McGwire himself had given interviews that season in which he spoke fairly openly about using androstenedione, itself a steroid precursor.
And just three years later, when a swollen Barry Bonds broke McGwire’s single season record, it was pretty clear to anyone with eyes that the juice was getting out of hand.
Not that it stopped anyone… players got huge, bulking up to both prevent injury and pad stats. Bonds himself stayed “swole” long enough to also take down Hank Aaron’s career home run record, to some making a caricature of competition.
And while we wouldn’t “officially” know how widespread steroid use was until the Mitchell Report came out several years later, by that point, the public relations damage had been done. Baseball had somehow squandered the resurgence in popularity that came along with McGwire and Sosa chasing Maris’ record.
Fittingly, that’s right around the time that MLB finally did something about it.
A Real-World Anabol…err…Analog
The financial equivalent of Performance Enhancing Drugs is economic stimulus. The two are so similar, in fact, that Senate Minority Leader Chuck Schumer took to the airwaves back in March to describe the government’s fiscal response to the coronavirus pandemic as “unemployment insurance on steroids.”
So when Europe, after some contentious negotiations, finally announced its own massive coronavirus stimulus plan this morning, it’s not exactly an accident that this analogy to baseball came to my mind.
In the plan, Europe aims to create a €750 billion ($858 billion) recovery fund to rebuild its economies, in the process selling collective debt for the first time, and handing out much of the stimulus to the hardest-hit nations.
It needed to be done, of course. Europe was hit especially hard by the first wave of coronavirus cases back in February and March, with Italy, Spain, France and Germany all forced to lock down their respective economies to prevent hospitals from becoming overwhelmed – which fortunately seemed to work.
Source: Johns Hopkins, Bloomberg
During that time, the European Central Bank added roughly US$2 trillion to its balance sheet in order to provide enough liquidity for the financial system to function. Today’s fiscal stimulus package tacks on about 50% to that total.
That’s a massive amount of liquidity to pump into a market. But judging by the performance of the DAX Index over that time, it was a home run.
But I should remind everyone that in the context of global stimulus, Europe is just the Sammy Sosa to the US’ Mark McGwire. During that same period, the Federal Reserve added US$3 trillion in monetary stimulus onto its balance sheet, and Congress tacked on another US$2.2 trillion of the fiscal variety a little later.
And given that the US still leads the world in COVID-19 case load, we’re going to see more.
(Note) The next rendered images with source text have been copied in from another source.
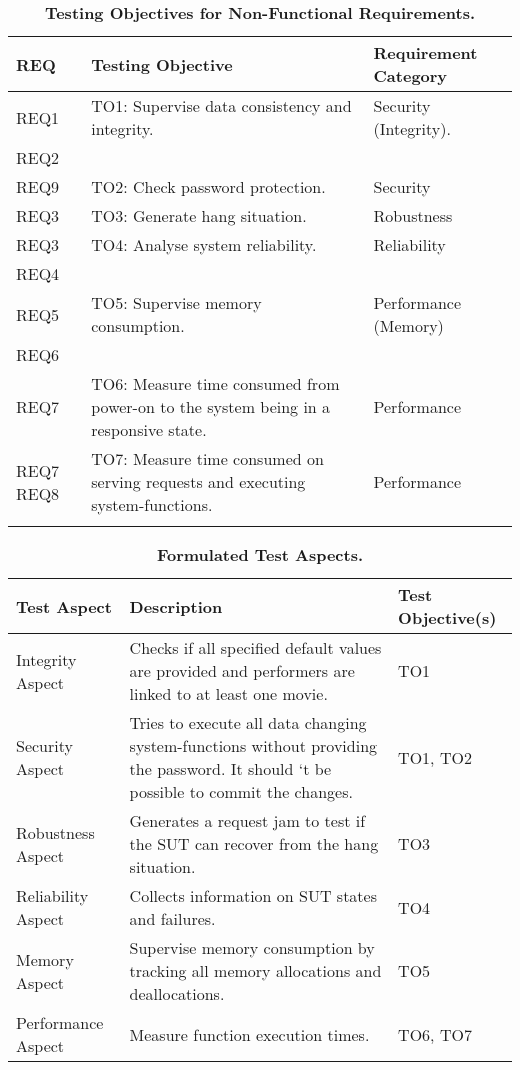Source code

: \begin{table}
\caption{\textbf{Testing Objectives for Non-Functional Requirements.}}
\begin{tabular}{|p{2cm}|p{8cm}|p{4cm}|}
\hline
\textbf{REQ} & \textbf{Testing Objective} & \textbf{Requirement Category}\\
\hline
REQ1 & TO1: Supervise data consistency and integrity. & Security (Integrity).\\
REQ2 & \quad & \quad \\
\hline
REQ9 & TO2: Check password protection. & Security\\
\hline 
REQ3 & TO3: Generate hang situation. & Robustness\\
\hline 
REQ3 & TO4: Analyse system reliability. & Reliability\\
REQ4 & \quad & \quad \\
\hline 
REQ5 &TO5: Supervise memory consumption. & Performance (Memory)\\
REQ6 & \quad & \quad \\
\hline
REQ7 & TO6: Measure time consumed from power-on to the system being in a responsive state. & Performance\\
\hline 
REQ7 \quad REQ8 &TO7: Measure time consumed on serving requests and executing system-functions. & Performance\\
\quad & \quad & \quad \\
\hline
\end{tabular}
\label{obj}
\end{table}

\begin{table}
\caption{\textbf{Formulated Test Aspects.}}
\begin{tabular}{|p{4cm}|p{8cm}|p{2cm}|}
\hline
\textbf{Test Aspect} & \textbf{Description} & \textbf{Test Objective(s)}\\
\hline
Integrity Aspect & Checks if all specified default values are provided and performers are linked to at least one movie. & TO1\\
\hline
Security Aspect & Tries to execute all data changing system-functions without providing the password. It should ‘t be possible to commit the changes. & TO1, TO2\\
\hline
Robustness Aspect & Generates a request jam to test if the SUT can recover from the hang situation. & TO3\\
\hline
Reliability Aspect & Collects information on SUT states and failures. & TO4\\
\hline
Memory Aspect & Supervise memory consumption by tracking all memory allocations and deallocations. & TO5\\
\hline
Performance Aspect & Measure function execution times. & TO6, TO7\\
\hline
\end{tabular}
\label{aspects}
\end{table}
A LOT more.
The net result of all this creation of new fiat currency has been that the precious metals sector is going bananas. Gold sits well above the US$1,800 per troy ounce level now, and given there is no end in sight yet, is well on its way to all-time highs.
Silver, though, has shot up like a bullet – destroying all werewolves in its path – and is now nestled well above the $21 level. Most of that has been a catch-up trade, as gold has heretofore been the primary benefactor of Central Banks’ easy money. The long-term average of gold to silver is around the 55-60 range, but recently hit double that number.
If it goes back to its historical norm while gold stays steady, that implies a silver price of around $30. That would in turn call for our stake in Proshares Ultra Silver (NYSEArca: AGQ) to tack onto the 40%+ gain we already have and run up another 80% from there.
I don’t think we’ll quite get there, as silver has a strong technical resistance level around the $27.50-28.00 range, as per the chart below.
That said, I do think both it and gold are going higher, so I’m going to recommend something I rarely ever would…chasing it, by adding another ¼ stake to both Proshares Ultra Silver (NYSEArca: AGQ) and Proshares Ultra Gold (NYSEArca: UGL).
Because in the race to stabilize the global economy, there is no end to the amount of PED’s that Europe’s Sammy Sosa and the US’s Mark McGwire can inject.
And that’s before we even start talking about what Japan’s Barry Bonds is going to do.